Hard to Fit Contacts

Hard to Fit Contacts

Contact lenses are not an easy solution for every person suffering with vision problems. Some eye conditions make wearing contacts a difficult proposition. However, it does not rule out wearing contact lenses altogether. It just means patients need to discuss options with their eye care provider and obtain specialized hard to fit contacts for their specific vision problems.

Reasons for Hard to Fit Contacts

Finding contact lenses that fit and wearing contact lenses in general can be made more challenging when these conditions affect your eyes:

  • Astigmatism
  • Dry eyes
  • Giant Papillary Conjunctivitis (GPC)
  • Keratoconus
  • Presbyopia

Astigmatism: Astigmatism develops when the front of the eye curves into a bulge or oval shape.
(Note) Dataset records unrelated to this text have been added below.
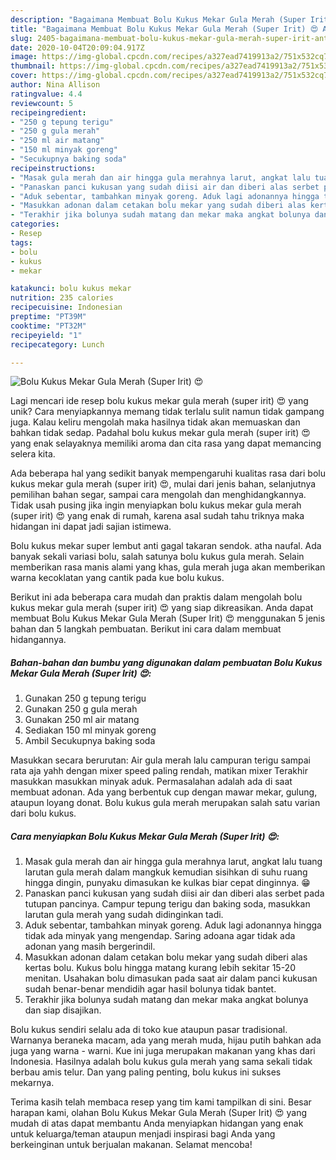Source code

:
 ```yaml
---
description: "Bagaimana Membuat Bolu Kukus Mekar Gula Merah (Super Irit) 😍 Anti Gagal"
title: "Bagaimana Membuat Bolu Kukus Mekar Gula Merah (Super Irit) 😍 Anti Gagal"
slug: 2405-bagaimana-membuat-bolu-kukus-mekar-gula-merah-super-irit-anti-gagal
date: 2020-10-04T20:09:04.917Z
image: https://img-global.cpcdn.com/recipes/a327ead7419913a2/751x532cq70/bolu-kukus-mekar-gula-merah-super-irit-😍-foto-resep-utama.jpg
thumbnail: https://img-global.cpcdn.com/recipes/a327ead7419913a2/751x532cq70/bolu-kukus-mekar-gula-merah-super-irit-😍-foto-resep-utama.jpg
cover: https://img-global.cpcdn.com/recipes/a327ead7419913a2/751x532cq70/bolu-kukus-mekar-gula-merah-super-irit-😍-foto-resep-utama.jpg
author: Nina Allison
ratingvalue: 4.4
reviewcount: 5
recipeingredient:
- "250 g tepung terigu"
- "250 g gula merah"
- "250 ml air matang"
- "150 ml minyak goreng"
- "Secukupnya baking soda"
recipeinstructions:
- "Masak gula merah dan air hingga gula merahnya larut, angkat lalu tuang larutan gula merah dalam mangkuk kemudian sisihkan di suhu ruang hingga dingin, punyaku dimasukan ke kulkas biar cepat dinginnya. 😁"
- "Panaskan panci kukusan yang sudah diisi air dan diberi alas serbet pada tutupan pancinya. Campur tepung terigu dan baking soda, masukkan larutan gula merah yang sudah didinginkan tadi."
- "Aduk sebentar, tambahkan minyak goreng. Aduk lagi adonannya hingga tidak ada minyak yang mengendap. Saring adoana agar tidak ada adonan yang masih bergerindil."
- "Masukkan adonan dalam cetakan bolu mekar yang sudah diberi alas kertas bolu. Kukus bolu hingga matang kurang lebih sekitar 15-20 menitan. Usahakan bolu dimasukan pada saat air dalam panci kukusan sudah benar-benar mendidih agar hasil bolunya tidak bantet."
- "Terakhir jika bolunya sudah matang dan mekar maka angkat bolunya dan siap disajikan."
categories:
- Resep
tags:
- bolu
- kukus
- mekar

katakunci: bolu kukus mekar 
nutrition: 235 calories
recipecuisine: Indonesian
preptime: "PT39M"
cooktime: "PT32M"
recipeyield: "1"
recipecategory: Lunch

---
```



![Bolu Kukus Mekar Gula Merah (Super Irit) 😍](https://img-global.cpcdn.com/recipes/a327ead7419913a2/751x532cq70/bolu-kukus-mekar-gula-merah-super-irit-😍-foto-resep-utama.jpg)

Lagi mencari ide resep bolu kukus mekar gula merah (super irit) 😍 yang unik? Cara menyiapkannya memang tidak terlalu sulit namun tidak gampang juga. Kalau keliru mengolah maka hasilnya tidak akan memuaskan dan bahkan tidak sedap. Padahal bolu kukus mekar gula merah (super irit) 😍 yang enak selayaknya memiliki aroma dan cita rasa yang dapat memancing selera kita.

Ada beberapa hal yang sedikit banyak mempengaruhi kualitas rasa dari bolu kukus mekar gula merah (super irit) 😍, mulai dari jenis bahan, selanjutnya pemilihan bahan segar, sampai cara mengolah dan menghidangkannya. Tidak usah pusing jika ingin menyiapkan bolu kukus mekar gula merah (super irit) 😍 yang enak di rumah, karena asal sudah tahu triknya maka hidangan ini dapat jadi sajian istimewa.

Bolu kukus mekar super lembut anti gagal takaran sendok. atha naufal. Ada banyak sekali variasi bolu, salah satunya bolu kukus gula merah. Selain memberikan rasa manis alami yang khas, gula merah juga akan memberikan warna kecoklatan yang cantik pada kue bolu kukus.


Berikut ini ada beberapa cara mudah dan praktis dalam mengolah bolu kukus mekar gula merah (super irit) 😍 yang siap dikreasikan. Anda dapat membuat Bolu Kukus Mekar Gula Merah (Super Irit) 😍 menggunakan 5 jenis bahan dan 5 langkah pembuatan. Berikut ini cara dalam membuat hidangannya.

<!--inarticleads1-->

##### Bahan-bahan dan bumbu yang digunakan dalam pembuatan Bolu Kukus Mekar Gula Merah (Super Irit) 😍:

1. Gunakan 250 g tepung terigu
1. Gunakan 250 g gula merah
1. Gunakan 250 ml air matang
1. Sediakan 150 ml minyak goreng
1. Ambil Secukupnya baking soda


Masukkan secara berurutan: Air gula merah lalu campuran terigu sampai rata aja yahh dengan mixer speed paling rendah, matikan mixer Terakhir masukkan masukkan minyak aduk. Permasalahan adalah ada di saat membuat adonan. Ada yang berbentuk cup dengan mawar mekar, gulung, ataupun loyang donat. Bolu kukus gula merah merupakan salah satu varian dari bolu kukus. 

<!--inarticleads2-->

##### Cara menyiapkan Bolu Kukus Mekar Gula Merah (Super Irit) 😍:

1. Masak gula merah dan air hingga gula merahnya larut, angkat lalu tuang larutan gula merah dalam mangkuk kemudian sisihkan di suhu ruang hingga dingin, punyaku dimasukan ke kulkas biar cepat dinginnya. 😁
1. Panaskan panci kukusan yang sudah diisi air dan diberi alas serbet pada tutupan pancinya. Campur tepung terigu dan baking soda, masukkan larutan gula merah yang sudah didinginkan tadi.
1. Aduk sebentar, tambahkan minyak goreng. Aduk lagi adonannya hingga tidak ada minyak yang mengendap. Saring adoana agar tidak ada adonan yang masih bergerindil.
1. Masukkan adonan dalam cetakan bolu mekar yang sudah diberi alas kertas bolu. Kukus bolu hingga matang kurang lebih sekitar 15-20 menitan. Usahakan bolu dimasukan pada saat air dalam panci kukusan sudah benar-benar mendidih agar hasil bolunya tidak bantet.
1. Terakhir jika bolunya sudah matang dan mekar maka angkat bolunya dan siap disajikan.


Bolu kukus sendiri selalu ada di toko kue ataupun pasar tradisional. Warnanya beraneka macam, ada yang merah muda, hijau putih bahkan ada juga yang warna - warni. Kue ini juga merupakan makanan yang khas dari Indonesia. Hasilnya adalah bolu kukus gula merah yang sama sekali tidak berbau amis telur. Dan yang paling penting, bolu kukus ini sukses mekarnya. 

Terima kasih telah membaca resep yang tim kami tampilkan di sini. Besar harapan kami, olahan Bolu Kukus Mekar Gula Merah (Super Irit) 😍 yang mudah di atas dapat membantu Anda menyiapkan hidangan yang enak untuk keluarga/teman ataupun menjadi inspirasi bagi Anda yang berkeinginan untuk berjualan makanan. Selamat mencoba!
It causes blurred vision and can be difficult to correct because regular contacts cannot account for the bulging.

Dry Eyes: When eyes become excessively dry, it leads to irritation, burning, redness and blurred vision. Contact lenses can exacerbate these conditions by making it feel like a foreign object is stuck in your eye.
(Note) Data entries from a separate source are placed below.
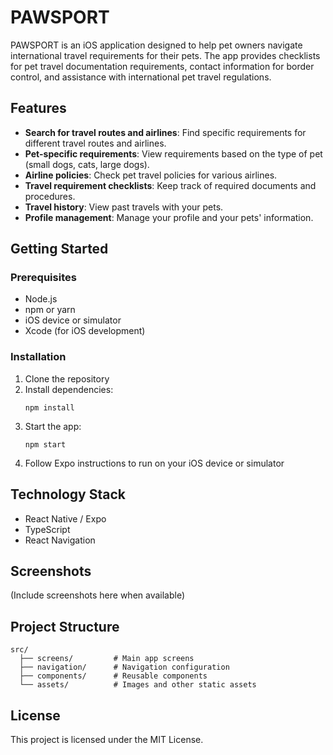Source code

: # PAWSPORT

PAWSPORT is an iOS application designed to help pet owners navigate international travel requirements for their pets. The app provides checklists for pet travel documentation requirements, contact information for border control, and assistance with international pet travel regulations.

## Features

- **Search for travel routes and airlines**: Find specific requirements for different travel routes and airlines.
- **Pet-specific requirements**: View requirements based on the type of pet (small dogs, cats, large dogs).
- **Airline policies**: Check pet travel policies for various airlines.
- **Travel requirement checklists**: Keep track of required documents and procedures.
- **Travel history**: View past travels with your pets.
- **Profile management**: Manage your profile and your pets' information.

## Getting Started

### Prerequisites

- Node.js
- npm or yarn
- iOS device or simulator
- Xcode (for iOS development)

### Installation

1. Clone the repository
2. Install dependencies:
   ```
   npm install
   ```
3. Start the app:
   ```
   npm start
   ```
4. Follow Expo instructions to run on your iOS device or simulator

## Technology Stack

- React Native / Expo
- TypeScript
- React Navigation

## Screenshots

(Include screenshots here when available)

## Project Structure

```
src/
  ├── screens/         # Main app screens
  ├── navigation/      # Navigation configuration
  ├── components/      # Reusable components
  └── assets/          # Images and other static assets
```

## License

This project is licensed under the MIT License.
GPC: This form of conjunctivitis is caused by inflammation on the inner surface of the eyelid. Protein buildup on contact lenses can make this condition worse.

Keratoconus: This is an uncommon condition that causes major discomfort and distorted vision when wearing standard contacts. Keratoconus happens when the cornea becomes thinner and allows the cornea to bulge forward. The bulge forms into a cone shape.

Presbyopia: Eyes tend to have a tougher time focusing on close objects as they age. This condition is known as presbyopia. It typically affects people aged 40 or older.


Solutions for Hard to Fit Contacts

Wearing contacts is not impossible if you suffer from one of the above conditions. You do need to meet with an eye care professional, however, and get prescribed contact lenses that are tailored to accommodate your specific vision condition.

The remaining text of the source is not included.